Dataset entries

* * *

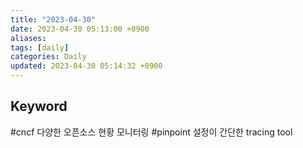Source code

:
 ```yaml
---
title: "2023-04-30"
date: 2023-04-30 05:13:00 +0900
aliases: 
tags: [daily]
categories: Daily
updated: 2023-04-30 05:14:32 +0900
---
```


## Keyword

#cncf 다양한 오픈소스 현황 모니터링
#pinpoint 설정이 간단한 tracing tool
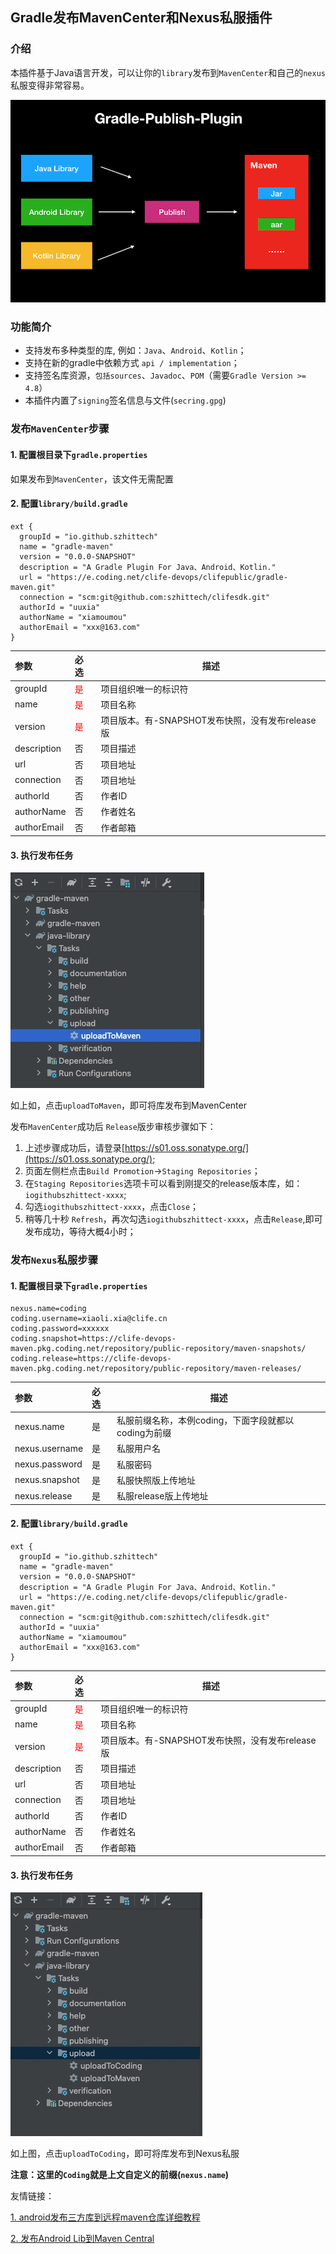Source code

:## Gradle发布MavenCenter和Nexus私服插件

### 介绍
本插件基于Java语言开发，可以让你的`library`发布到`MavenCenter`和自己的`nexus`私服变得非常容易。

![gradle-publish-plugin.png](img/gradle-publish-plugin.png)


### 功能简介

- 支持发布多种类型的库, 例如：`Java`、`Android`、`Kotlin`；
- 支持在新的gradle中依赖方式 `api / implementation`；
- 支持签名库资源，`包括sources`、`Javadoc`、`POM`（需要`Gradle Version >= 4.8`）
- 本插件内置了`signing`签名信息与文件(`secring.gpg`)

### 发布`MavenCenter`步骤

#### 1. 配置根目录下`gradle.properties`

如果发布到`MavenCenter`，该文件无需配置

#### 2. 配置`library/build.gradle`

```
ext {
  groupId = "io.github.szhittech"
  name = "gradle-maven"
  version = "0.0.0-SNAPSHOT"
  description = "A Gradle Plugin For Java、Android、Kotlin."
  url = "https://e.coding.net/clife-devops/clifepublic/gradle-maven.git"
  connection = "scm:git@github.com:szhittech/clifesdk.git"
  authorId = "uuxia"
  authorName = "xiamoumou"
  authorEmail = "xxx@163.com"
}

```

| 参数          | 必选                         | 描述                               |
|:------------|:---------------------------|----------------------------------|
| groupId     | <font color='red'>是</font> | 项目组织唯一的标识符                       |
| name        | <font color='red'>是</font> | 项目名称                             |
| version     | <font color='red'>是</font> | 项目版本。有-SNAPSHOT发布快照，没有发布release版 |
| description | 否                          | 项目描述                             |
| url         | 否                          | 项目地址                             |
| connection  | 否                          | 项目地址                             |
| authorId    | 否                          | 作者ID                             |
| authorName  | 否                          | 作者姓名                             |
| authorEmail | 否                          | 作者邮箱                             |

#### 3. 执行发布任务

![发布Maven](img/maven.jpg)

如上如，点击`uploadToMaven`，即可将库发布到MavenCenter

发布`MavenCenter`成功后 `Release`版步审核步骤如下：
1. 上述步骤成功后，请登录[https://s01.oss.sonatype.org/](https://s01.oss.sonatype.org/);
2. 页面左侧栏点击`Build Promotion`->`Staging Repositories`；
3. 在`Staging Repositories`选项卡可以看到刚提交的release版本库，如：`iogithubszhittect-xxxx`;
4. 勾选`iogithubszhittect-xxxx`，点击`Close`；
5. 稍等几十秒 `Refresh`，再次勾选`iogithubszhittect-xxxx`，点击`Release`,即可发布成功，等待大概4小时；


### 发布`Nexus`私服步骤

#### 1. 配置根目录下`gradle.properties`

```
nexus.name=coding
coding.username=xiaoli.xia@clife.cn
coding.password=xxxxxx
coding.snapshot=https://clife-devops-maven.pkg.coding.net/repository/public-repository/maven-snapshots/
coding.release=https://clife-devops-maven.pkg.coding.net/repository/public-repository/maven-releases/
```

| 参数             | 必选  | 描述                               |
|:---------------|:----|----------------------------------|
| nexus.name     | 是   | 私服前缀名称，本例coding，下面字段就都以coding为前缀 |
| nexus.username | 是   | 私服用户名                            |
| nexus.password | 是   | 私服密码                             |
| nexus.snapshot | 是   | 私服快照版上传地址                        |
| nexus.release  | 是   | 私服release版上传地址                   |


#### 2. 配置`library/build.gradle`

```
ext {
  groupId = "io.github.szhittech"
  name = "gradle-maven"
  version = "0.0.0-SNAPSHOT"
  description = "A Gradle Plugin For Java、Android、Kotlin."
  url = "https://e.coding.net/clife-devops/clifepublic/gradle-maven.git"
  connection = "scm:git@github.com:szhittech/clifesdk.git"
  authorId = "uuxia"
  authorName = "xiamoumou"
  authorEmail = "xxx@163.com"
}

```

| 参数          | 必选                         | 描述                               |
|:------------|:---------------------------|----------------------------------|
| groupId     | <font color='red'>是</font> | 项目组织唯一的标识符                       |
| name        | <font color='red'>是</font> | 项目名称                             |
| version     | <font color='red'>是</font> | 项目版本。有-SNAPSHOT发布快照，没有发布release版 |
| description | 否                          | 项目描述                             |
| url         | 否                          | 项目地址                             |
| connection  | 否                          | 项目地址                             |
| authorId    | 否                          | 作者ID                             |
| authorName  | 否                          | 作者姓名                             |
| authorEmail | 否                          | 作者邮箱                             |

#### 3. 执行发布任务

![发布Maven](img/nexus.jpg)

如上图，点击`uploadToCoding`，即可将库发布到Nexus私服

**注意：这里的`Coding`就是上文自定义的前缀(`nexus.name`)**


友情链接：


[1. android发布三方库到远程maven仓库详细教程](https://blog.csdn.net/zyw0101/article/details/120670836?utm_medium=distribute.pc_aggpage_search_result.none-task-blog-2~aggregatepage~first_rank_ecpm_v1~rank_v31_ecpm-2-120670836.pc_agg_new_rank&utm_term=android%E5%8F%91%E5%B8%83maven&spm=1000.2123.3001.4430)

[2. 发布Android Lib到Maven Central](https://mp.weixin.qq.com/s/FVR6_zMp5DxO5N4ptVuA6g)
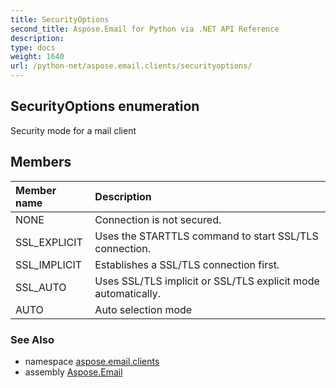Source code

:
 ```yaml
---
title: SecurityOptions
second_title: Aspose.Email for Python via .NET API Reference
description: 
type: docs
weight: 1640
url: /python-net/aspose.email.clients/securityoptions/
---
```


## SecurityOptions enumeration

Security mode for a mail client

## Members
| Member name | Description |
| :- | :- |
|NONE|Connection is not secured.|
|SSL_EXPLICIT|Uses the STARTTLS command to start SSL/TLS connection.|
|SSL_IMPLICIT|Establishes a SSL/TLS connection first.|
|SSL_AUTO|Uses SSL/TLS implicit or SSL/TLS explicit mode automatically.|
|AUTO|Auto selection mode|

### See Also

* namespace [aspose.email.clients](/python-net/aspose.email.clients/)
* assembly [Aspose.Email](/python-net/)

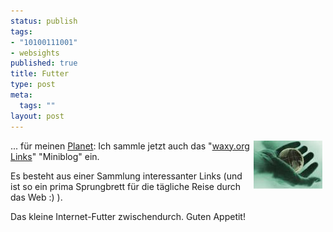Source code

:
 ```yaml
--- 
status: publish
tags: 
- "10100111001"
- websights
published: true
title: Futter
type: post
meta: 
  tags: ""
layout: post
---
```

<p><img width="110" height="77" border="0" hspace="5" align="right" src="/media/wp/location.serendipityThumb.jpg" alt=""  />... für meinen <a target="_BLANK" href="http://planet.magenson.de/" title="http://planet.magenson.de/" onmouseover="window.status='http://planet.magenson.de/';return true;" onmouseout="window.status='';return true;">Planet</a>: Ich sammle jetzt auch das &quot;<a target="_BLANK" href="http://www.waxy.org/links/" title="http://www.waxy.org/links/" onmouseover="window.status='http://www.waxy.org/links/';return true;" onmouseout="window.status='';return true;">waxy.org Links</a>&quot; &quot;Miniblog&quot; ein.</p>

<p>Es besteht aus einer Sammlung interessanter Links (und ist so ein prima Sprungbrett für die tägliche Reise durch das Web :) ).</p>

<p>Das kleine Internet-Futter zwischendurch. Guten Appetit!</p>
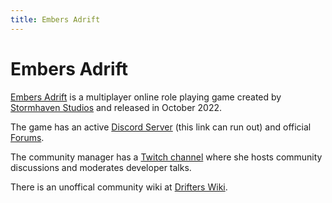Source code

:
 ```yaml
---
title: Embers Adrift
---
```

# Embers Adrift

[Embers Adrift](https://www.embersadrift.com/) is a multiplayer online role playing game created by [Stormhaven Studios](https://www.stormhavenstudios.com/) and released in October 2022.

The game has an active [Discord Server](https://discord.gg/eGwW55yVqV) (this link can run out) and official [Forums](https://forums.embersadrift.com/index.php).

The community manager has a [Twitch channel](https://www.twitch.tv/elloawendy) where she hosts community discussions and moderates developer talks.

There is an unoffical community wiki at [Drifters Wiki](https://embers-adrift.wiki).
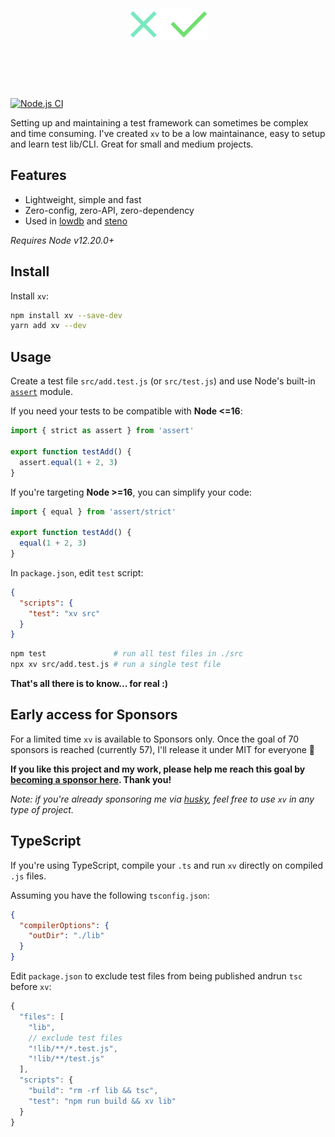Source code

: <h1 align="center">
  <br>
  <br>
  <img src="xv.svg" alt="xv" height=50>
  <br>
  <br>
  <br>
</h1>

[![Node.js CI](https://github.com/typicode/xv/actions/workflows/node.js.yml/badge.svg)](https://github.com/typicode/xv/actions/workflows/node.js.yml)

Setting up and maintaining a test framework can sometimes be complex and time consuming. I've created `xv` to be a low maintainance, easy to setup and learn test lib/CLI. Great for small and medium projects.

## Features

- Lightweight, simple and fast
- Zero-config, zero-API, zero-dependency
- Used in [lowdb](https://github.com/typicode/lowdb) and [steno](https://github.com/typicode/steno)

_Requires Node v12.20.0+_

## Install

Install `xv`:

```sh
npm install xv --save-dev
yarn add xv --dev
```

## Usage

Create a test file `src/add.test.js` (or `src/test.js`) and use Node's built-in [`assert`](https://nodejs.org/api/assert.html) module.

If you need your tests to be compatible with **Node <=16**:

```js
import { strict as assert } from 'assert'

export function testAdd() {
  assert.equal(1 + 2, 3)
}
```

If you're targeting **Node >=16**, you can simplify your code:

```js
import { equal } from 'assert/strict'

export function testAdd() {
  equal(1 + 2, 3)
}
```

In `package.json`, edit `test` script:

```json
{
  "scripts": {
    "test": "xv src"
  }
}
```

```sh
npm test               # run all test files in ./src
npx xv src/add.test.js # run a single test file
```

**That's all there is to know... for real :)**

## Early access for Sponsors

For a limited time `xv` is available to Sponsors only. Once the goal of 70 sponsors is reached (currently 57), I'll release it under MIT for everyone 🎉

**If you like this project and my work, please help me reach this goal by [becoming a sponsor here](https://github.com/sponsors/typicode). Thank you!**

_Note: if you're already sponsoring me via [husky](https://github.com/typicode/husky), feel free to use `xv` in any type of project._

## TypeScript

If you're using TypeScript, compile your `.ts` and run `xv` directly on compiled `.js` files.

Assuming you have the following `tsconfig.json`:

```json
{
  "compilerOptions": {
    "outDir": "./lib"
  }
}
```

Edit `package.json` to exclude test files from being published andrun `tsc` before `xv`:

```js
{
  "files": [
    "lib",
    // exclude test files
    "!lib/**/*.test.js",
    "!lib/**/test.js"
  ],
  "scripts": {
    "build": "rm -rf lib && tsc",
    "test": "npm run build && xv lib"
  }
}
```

* * *

**Required work:** Find each line in the records above that contains "strict", and copy it.

**Result of this task:**
import { strict as assert } from 'assert'
import { equal } from 'assert/strict'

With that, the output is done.